Abstract

The properties of soft electronic materials depend on the coupling of electronic and conformational degrees of freedom over a wide range of spatiotemporal scales. The description of such properties requires multiscale approaches capable of, at the same time, accessing electronic properties and sampling the conformational space of soft materials. This could in principle be realized by connecting the coarse-grained (CG) methodologies required for adequate conformational sampling to conformationally averaged electronic property distributions via backmapping to atomistic-resolution level models and repeated quantum-chemical calculations. Computational demands of such approaches, however, have hindered their application in high-throughput computer-aided soft materials discovery.

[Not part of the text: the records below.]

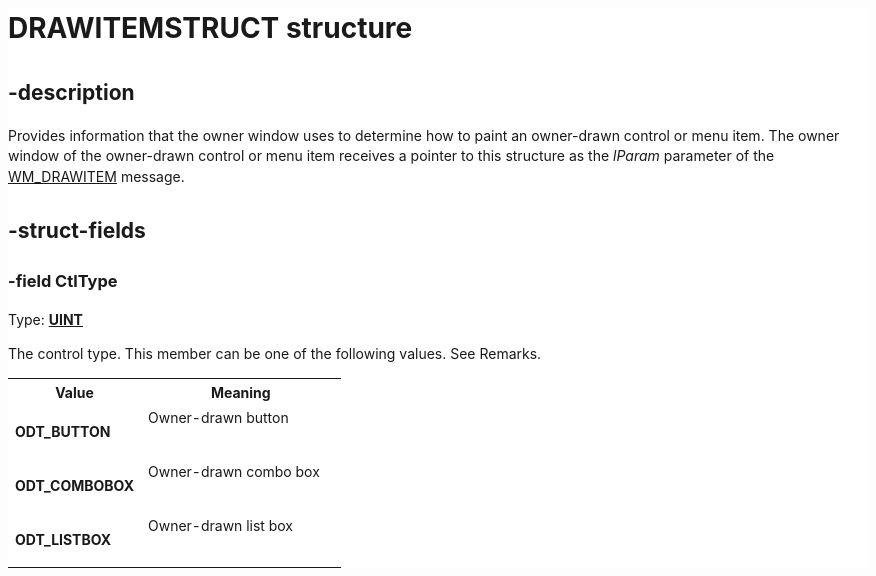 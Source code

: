 

# DRAWITEMSTRUCT structure


## -description

Provides information that the owner window uses to determine how to paint an owner-drawn control or menu item. The owner window of the owner-drawn control or menu item receives a pointer to this structure as the <i>lParam</i> parameter of the <a href="https://docs.microsoft.com/windows/desktop/Controls/wm-drawitem">WM_DRAWITEM</a> message.

## -struct-fields

### -field CtlType

Type: <b><a href="https://docs.microsoft.com/windows/desktop/WinProg/windows-data-types">UINT</a></b>

The control type. This member can be one of the following values. See Remarks.

<table>
<tr>
<th>Value</th>
<th>Meaning</th>
</tr>
<tr>
<td width="40%"><a id="ODT_BUTTON"></a><a id="odt_button"></a><dl>
<dt><b>ODT_BUTTON</b></dt>
</dl>
</td>
<td width="60%">
Owner-drawn button

</td>
</tr>
<tr>
<td width="40%"><a id="ODT_COMBOBOX"></a><a id="odt_combobox"></a><dl>
<dt><b>ODT_COMBOBOX</b></dt>
</dl>
</td>
<td width="60%">
Owner-drawn combo box

</td>
</tr>
<tr>
<td width="40%"><a id="ODT_LISTBOX"></a><a id="odt_listbox"></a><dl>
<dt><b>ODT_LISTBOX</b></dt>
</dl>
</td>
<td width="60%">
Owner-drawn list box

Here, we present a method that, combining machine learning and CG techniques, can replace traditional backmapping-based approaches without sacrificing accuracy. We illustrate the method for an emerging class of soft electronic materials, namely, nonconjugated, radical-containing polymers, promising materials for all-organic energy storage. Supervised machine learning models are trained to learn the dependence of electronic properties on polymer conformation at CG resolutions. We then parametrize CG models that retain electronic structure information, simulate CG condensed phases, and predict the electronic properties of such phases solely from the CG degrees of freedom. We validate our method by comparing it against a full backmapping-based approach and find good agreement between both methods. This work demonstrates the potential of the proposed method to accelerate multiscale workflows and provides a framework for the development of CG models that retain electronic structure information.